Scan the data below and pick out the lines containing the word "value".

[Stored data]
______________________________
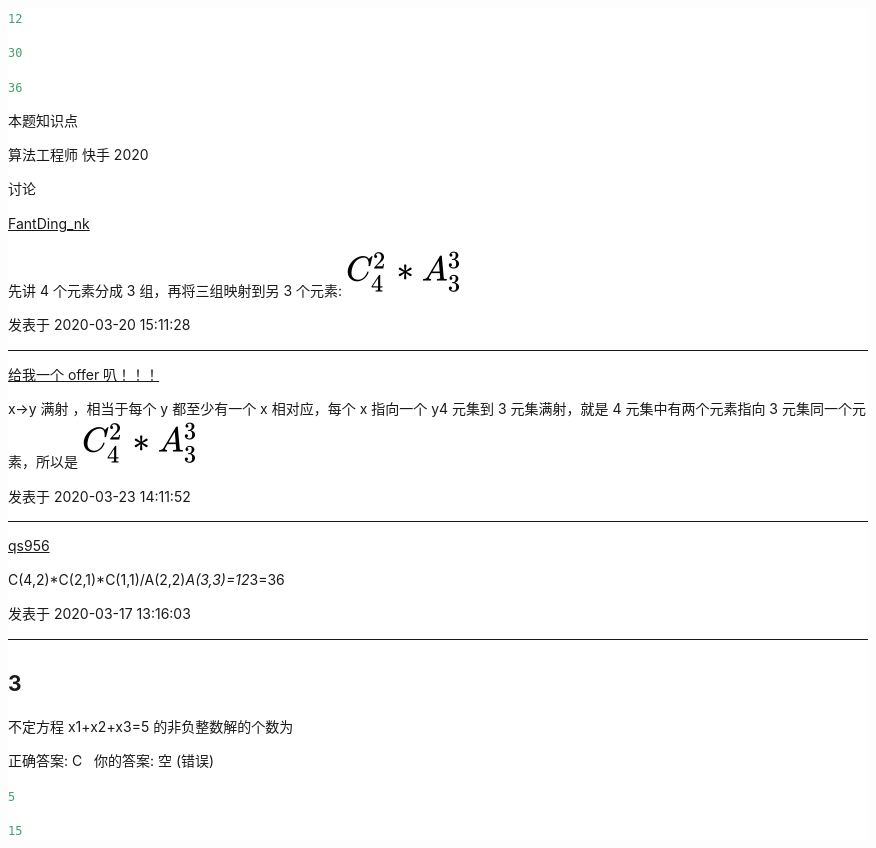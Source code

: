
 ```cpp
12
```

```cpp
30
```

```cpp
36
```

本题知识点

算法工程师 快手 2020

讨论

[FantDing_nk](https://www.nowcoder.com/profile/848375)

先讲 4 个元素分成 3 组，再将三组映射到另 3 个元素: ![](img/4625e9ffaa683740a84fd16c4b9fa8ae.svg)

发表于 2020-03-20 15:11:28

* * *

[给我一个 offer 叭！！！](https://www.nowcoder.com/profile/1409891)

x->y 满射 ，相当于每个 y 都至少有一个 x 相对应，每个 x 指向一个 y4 元集到 3 元集满射，就是 4 元集中有两个元素指向 3 元集同一个元素，所以是 ![](img/4625e9ffaa683740a84fd16c4b9fa8ae.svg) 

发表于 2020-03-23 14:11:52

* * *

[qs956](https://www.nowcoder.com/profile/737167515)

C(4,2)*C(2,1)*C(1,1)/A(2,2)*A(3,3)=12*3=36

发表于 2020-03-17 13:16:03

* * *

## 3

不定方程 x1+x2+x3=5 的非负整数解的个数为

正确答案: C   你的答案: 空 (错误)

```cpp
5
```

```cpp
15
```
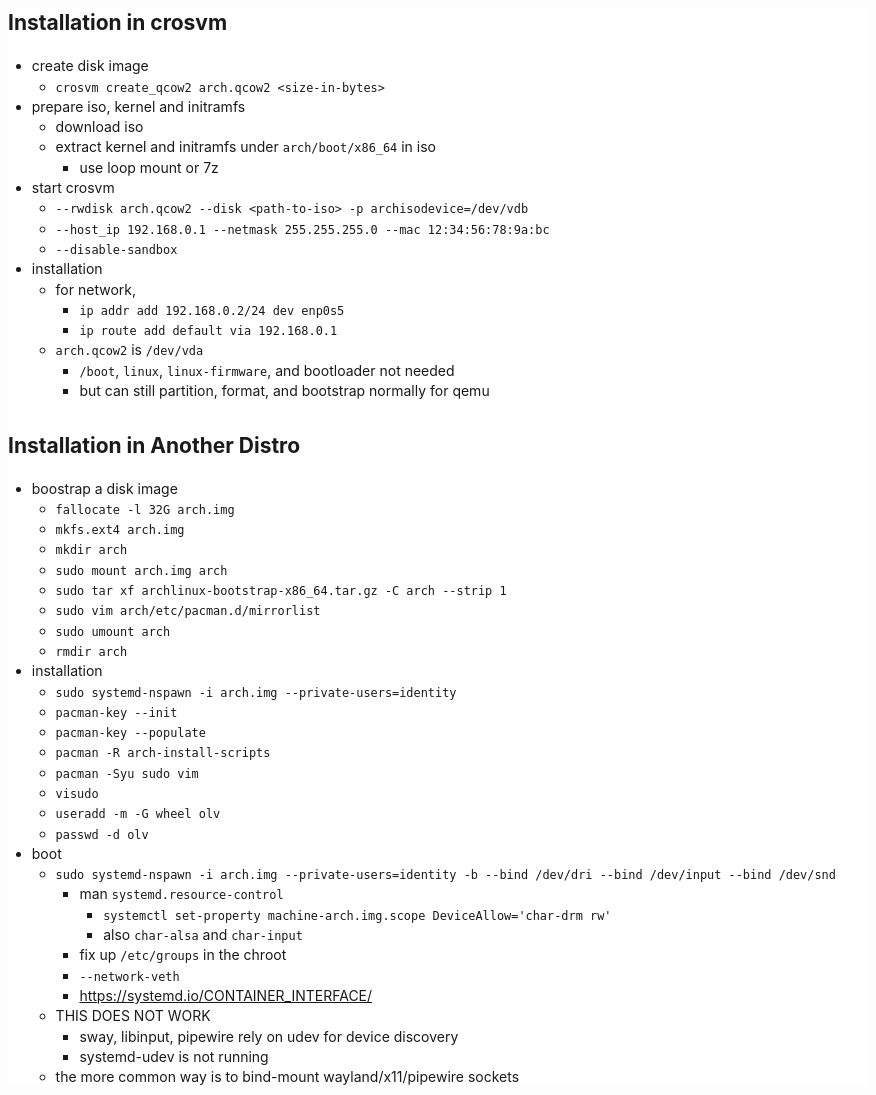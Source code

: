 ## Installation in crosvm

- create disk image
  - `crosvm create_qcow2 arch.qcow2 <size-in-bytes>`
- prepare iso, kernel and initramfs
  - download iso
  - extract kernel and initramfs under `arch/boot/x86_64` in iso
    - use loop mount or 7z
- start crosvm
  - `--rwdisk arch.qcow2 --disk <path-to-iso> -p archisodevice=/dev/vdb`
  - `--host_ip 192.168.0.1 --netmask 255.255.255.0 --mac 12:34:56:78:9a:bc`
  - `--disable-sandbox`
- installation
  - for network,
    - `ip addr add 192.168.0.2/24 dev enp0s5`
    - `ip route add default via 192.168.0.1`
  - `arch.qcow2` is `/dev/vda`
    - `/boot`, `linux`, `linux-firmware`, and bootloader not needed
    - but can still partition, format, and bootstrap normally for qemu

## Installation in Another Distro

- boostrap a disk image
  - `fallocate -l 32G arch.img`
  - `mkfs.ext4 arch.img`
  - `mkdir arch`
  - `sudo mount arch.img arch`
  - `sudo tar xf archlinux-bootstrap-x86_64.tar.gz -C arch --strip 1`
  - `sudo vim arch/etc/pacman.d/mirrorlist`
  - `sudo umount arch`
  - `rmdir arch`
- installation
  - `sudo systemd-nspawn -i arch.img --private-users=identity`
  - `pacman-key --init`
  - `pacman-key --populate`
  - `pacman -R arch-install-scripts`
  - `pacman -Syu sudo vim`
  - `visudo`
  - `useradd -m -G wheel olv`
  - `passwd -d olv`
- boot
  - `sudo systemd-nspawn -i arch.img --private-users=identity -b --bind /dev/dri --bind /dev/input --bind /dev/snd`
    - man `systemd.resource-control`
      - `systemctl set-property machine-arch.img.scope DeviceAllow='char-drm rw'`
      - also `char-alsa` and `char-input`
    - fix up `/etc/groups` in the chroot
    - `--network-veth`
    - <https://systemd.io/CONTAINER_INTERFACE/>
  - THIS DOES NOT WORK
    - sway, libinput, pipewire rely on udev for device discovery
    - systemd-udev is not running
  - the more common way is to bind-mount wayland/x11/pipewire sockets
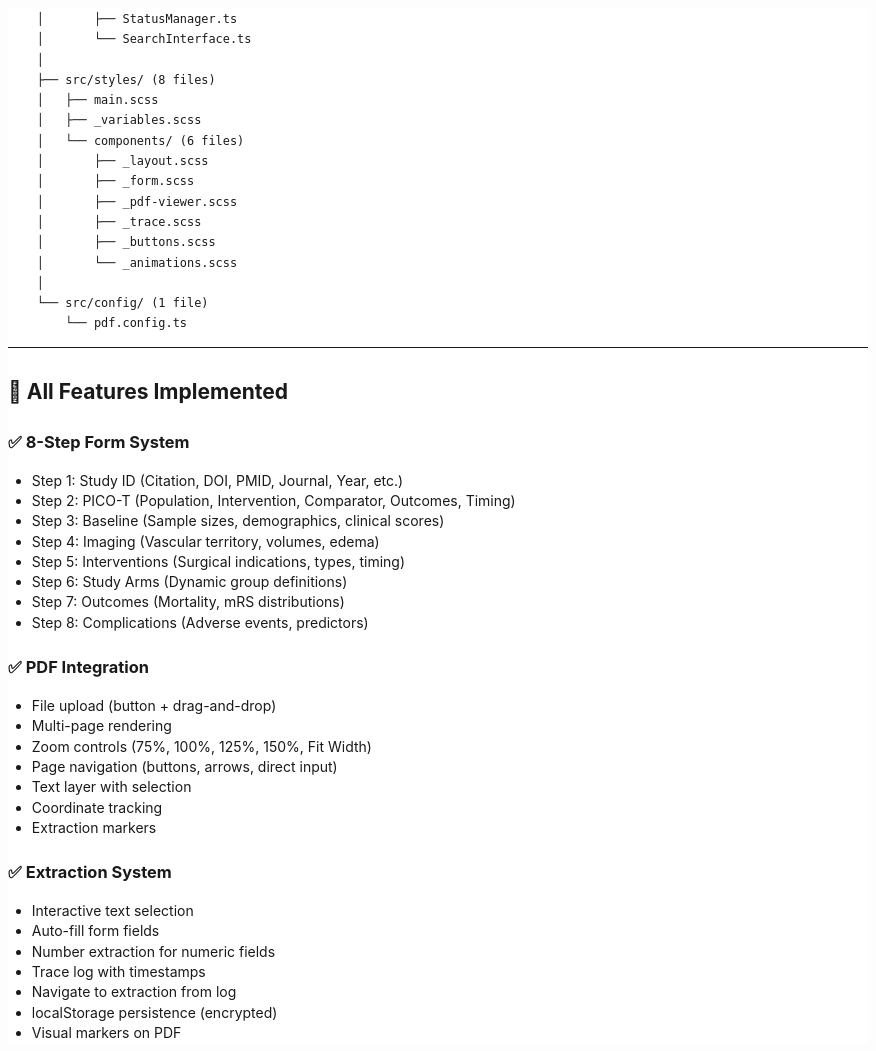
 ```
    │       ├── StatusManager.ts
    │       └── SearchInterface.ts
    │
    ├── src/styles/ (8 files)
    │   ├── main.scss
    │   ├── _variables.scss
    │   └── components/ (6 files)
    │       ├── _layout.scss
    │       ├── _form.scss
    │       ├── _pdf-viewer.scss
    │       ├── _trace.scss
    │       ├── _buttons.scss
    │       └── _animations.scss
    │
    └── src/config/ (1 file)
        └── pdf.config.ts
```

---

## 🎯 All Features Implemented

### ✅ 8-Step Form System
- Step 1: Study ID (Citation, DOI, PMID, Journal, Year, etc.)
- Step 2: PICO-T (Population, Intervention, Comparator, Outcomes, Timing)
- Step 3: Baseline (Sample sizes, demographics, clinical scores)
- Step 4: Imaging (Vascular territory, volumes, edema)
- Step 5: Interventions (Surgical indications, types, timing)
- Step 6: Study Arms (Dynamic group definitions)
- Step 7: Outcomes (Mortality, mRS distributions)
- Step 8: Complications (Adverse events, predictors)

### ✅ PDF Integration
- File upload (button + drag-and-drop)
- Multi-page rendering
- Zoom controls (75%, 100%, 125%, 150%, Fit Width)
- Page navigation (buttons, arrows, direct input)
- Text layer with selection
- Coordinate tracking
- Extraction markers

### ✅ Extraction System
- Interactive text selection
- Auto-fill form fields
- Number extraction for numeric fields
- Trace log with timestamps
- Navigate to extraction from log
- localStorage persistence (encrypted)
- Visual markers on PDF
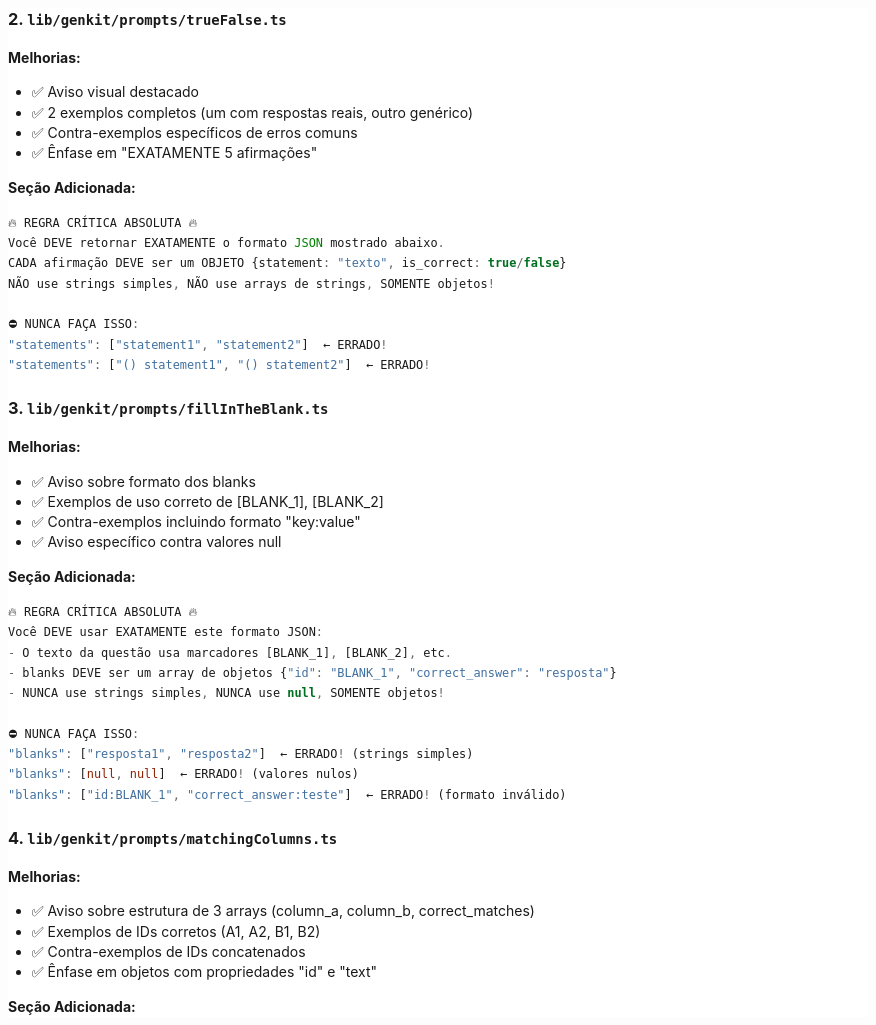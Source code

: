 ### 2. `lib/genkit/prompts/trueFalse.ts`

**Melhorias:**

- ✅ Aviso visual destacado
- ✅ 2 exemplos completos (um com respostas reais, outro genérico)
- ✅ Contra-exemplos específicos de erros comuns
- ✅ Ênfase em "EXATAMENTE 5 afirmações"

**Seção Adicionada:**

```typescript
🔥 REGRA CRÍTICA ABSOLUTA 🔥
Você DEVE retornar EXATAMENTE o formato JSON mostrado abaixo.
CADA afirmação DEVE ser um OBJETO {statement: "texto", is_correct: true/false}
NÃO use strings simples, NÃO use arrays de strings, SOMENTE objetos!

⛔ NUNCA FAÇA ISSO:
"statements": ["statement1", "statement2"]  ← ERRADO!
"statements": ["() statement1", "() statement2"]  ← ERRADO!
```

### 3. `lib/genkit/prompts/fillInTheBlank.ts`

**Melhorias:**

- ✅ Aviso sobre formato dos blanks
- ✅ Exemplos de uso correto de [BLANK_1], [BLANK_2]
- ✅ Contra-exemplos incluindo formato "key:value"
- ✅ Aviso específico contra valores null

**Seção Adicionada:**

```typescript
🔥 REGRA CRÍTICA ABSOLUTA 🔥
Você DEVE usar EXATAMENTE este formato JSON:
- O texto da questão usa marcadores [BLANK_1], [BLANK_2], etc.
- blanks DEVE ser um array de objetos {"id": "BLANK_1", "correct_answer": "resposta"}
- NUNCA use strings simples, NUNCA use null, SOMENTE objetos!

⛔ NUNCA FAÇA ISSO:
"blanks": ["resposta1", "resposta2"]  ← ERRADO! (strings simples)
"blanks": [null, null]  ← ERRADO! (valores nulos)
"blanks": ["id:BLANK_1", "correct_answer:teste"]  ← ERRADO! (formato inválido)
```

### 4. `lib/genkit/prompts/matchingColumns.ts`

**Melhorias:**

- ✅ Aviso sobre estrutura de 3 arrays (column_a, column_b, correct_matches)
- ✅ Exemplos de IDs corretos (A1, A2, B1, B2)
- ✅ Contra-exemplos de IDs concatenados
- ✅ Ênfase em objetos com propriedades "id" e "text"

**Seção Adicionada:**
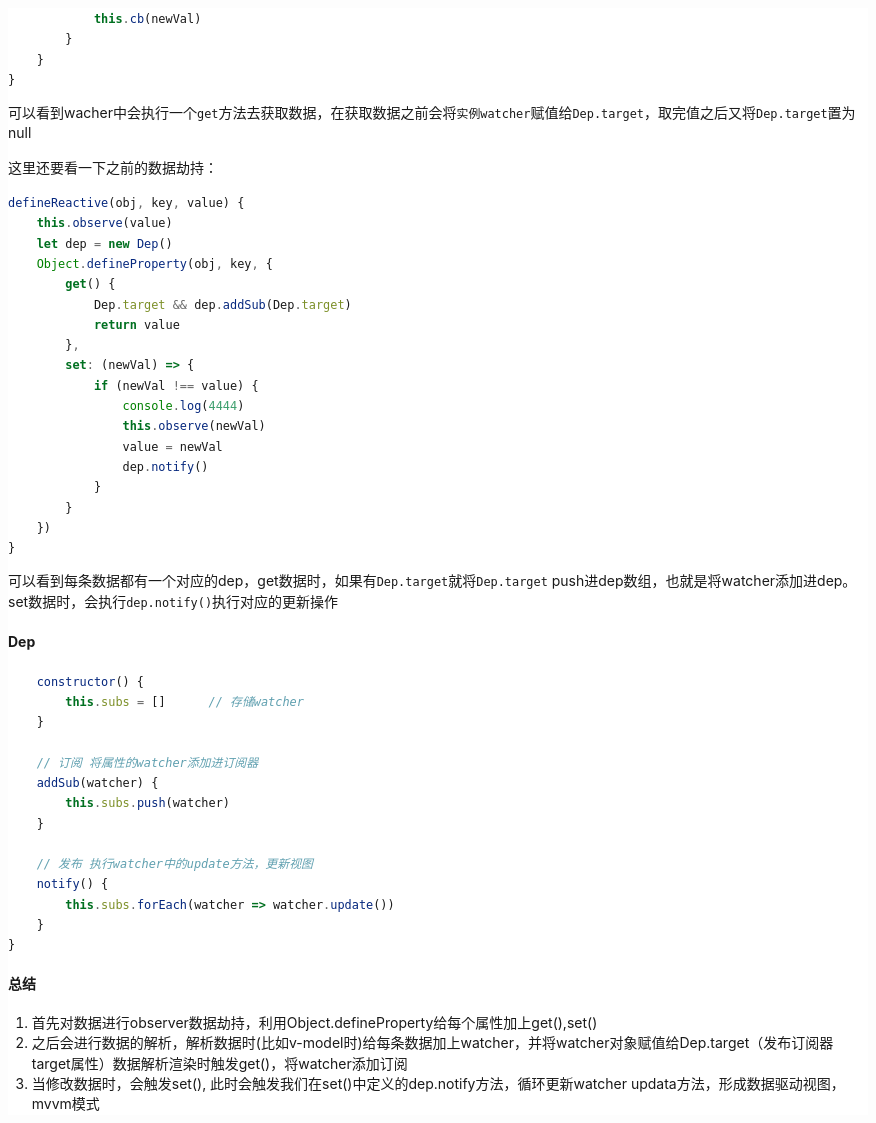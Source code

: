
 ```javascript
            this.cb(newVal)
        }
    }
}
```
可以看到wacher中会执行一个`get`方法去获取数据，在获取数据之前会将`实例watcher`赋值给`Dep.target`，取完值之后又将`Dep.target`置为null


这里还要看一下之前的数据劫持：
```javascript
defineReactive(obj, key, value) {
    this.observe(value)
    let dep = new Dep()
    Object.defineProperty(obj, key, {
        get() {
            Dep.target && dep.addSub(Dep.target)
            return value
        },
        set: (newVal) => {
            if (newVal !== value) {
                console.log(4444)
                this.observe(newVal)
                value = newVal
                dep.notify()
            }
        }
    })
}
```
可以看到每条数据都有一个对应的dep，get数据时，如果有`Dep.target`就将`Dep.target` push进dep数组，也就是将watcher添加进dep。set数据时，会执行`dep.notify()`执行对应的更新操作

#### Dep
```javascript
    constructor() {
        this.subs = []      // 存储watcher
    }

    // 订阅 将属性的watcher添加进订阅器
    addSub(watcher) {
        this.subs.push(watcher)
    }

    // 发布 执行watcher中的update方法，更新视图
    notify() {
        this.subs.forEach(watcher => watcher.update())
    }
}
```

#### 总结

1. 首先对数据进行observer数据劫持，利用Object.defineProperty给每个属性加上get(),set()
2. 之后会进行数据的解析，解析数据时(比如v-model时)给每条数据加上watcher，并将watcher对象赋值给Dep.target（发布订阅器target属性）数据解析渲染时触发get()，将watcher添加订阅
3. 当修改数据时，会触发set(), 此时会触发我们在set()中定义的dep.notify方法，循环更新watcher updata方法，形成数据驱动视图，mvvm模式
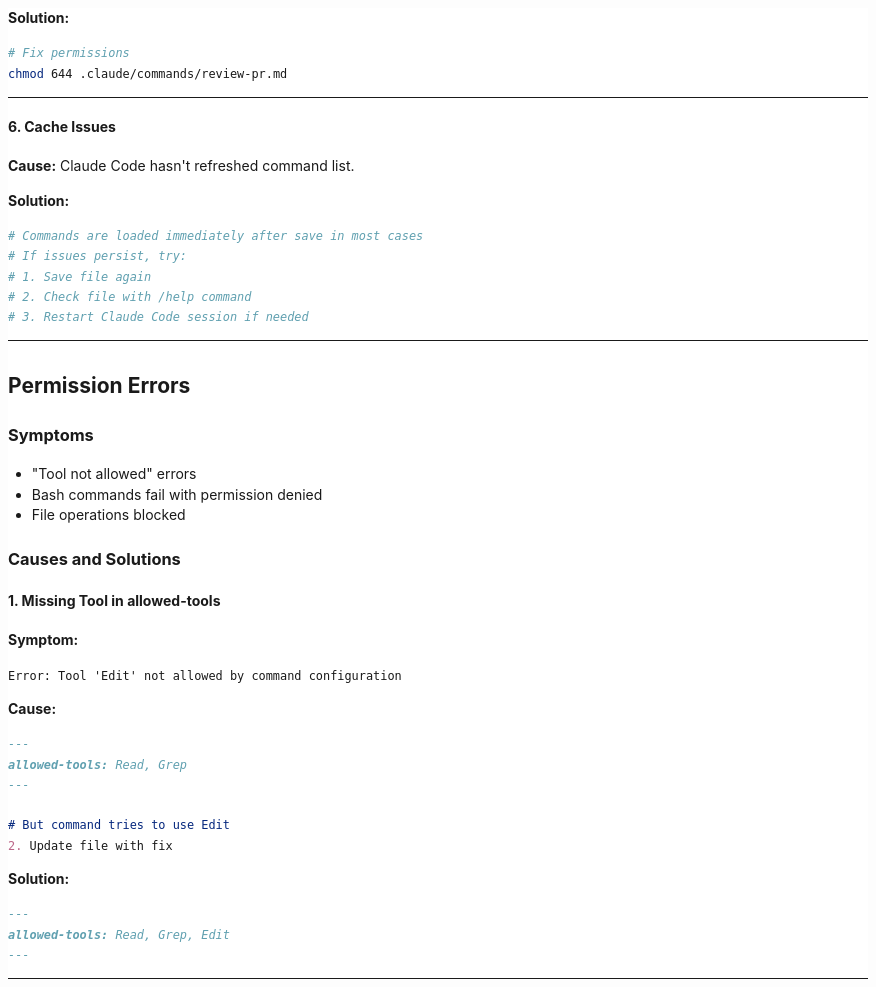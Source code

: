 **Solution:**
```bash
# Fix permissions
chmod 644 .claude/commands/review-pr.md
```

---

#### 6. Cache Issues

**Cause:** Claude Code hasn't refreshed command list.

**Solution:**
```bash
# Commands are loaded immediately after save in most cases
# If issues persist, try:
# 1. Save file again
# 2. Check file with /help command
# 3. Restart Claude Code session if needed
```

---

## Permission Errors

### Symptoms
- "Tool not allowed" errors
- Bash commands fail with permission denied
- File operations blocked

### Causes and Solutions

#### 1. Missing Tool in allowed-tools

**Symptom:**
```
Error: Tool 'Edit' not allowed by command configuration
```

**Cause:**
```markdown
---
allowed-tools: Read, Grep
---

# But command tries to use Edit
2. Update file with fix
```

**Solution:**
```markdown
---
allowed-tools: Read, Grep, Edit
---
```

---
______________________________
Result:
- ✅ Contra-exemplos incluindo formato "key:value"
defineReactive(obj, key, value) {
    this.observe(value)
            return value
            if (newVal !== value) {
                value = newVal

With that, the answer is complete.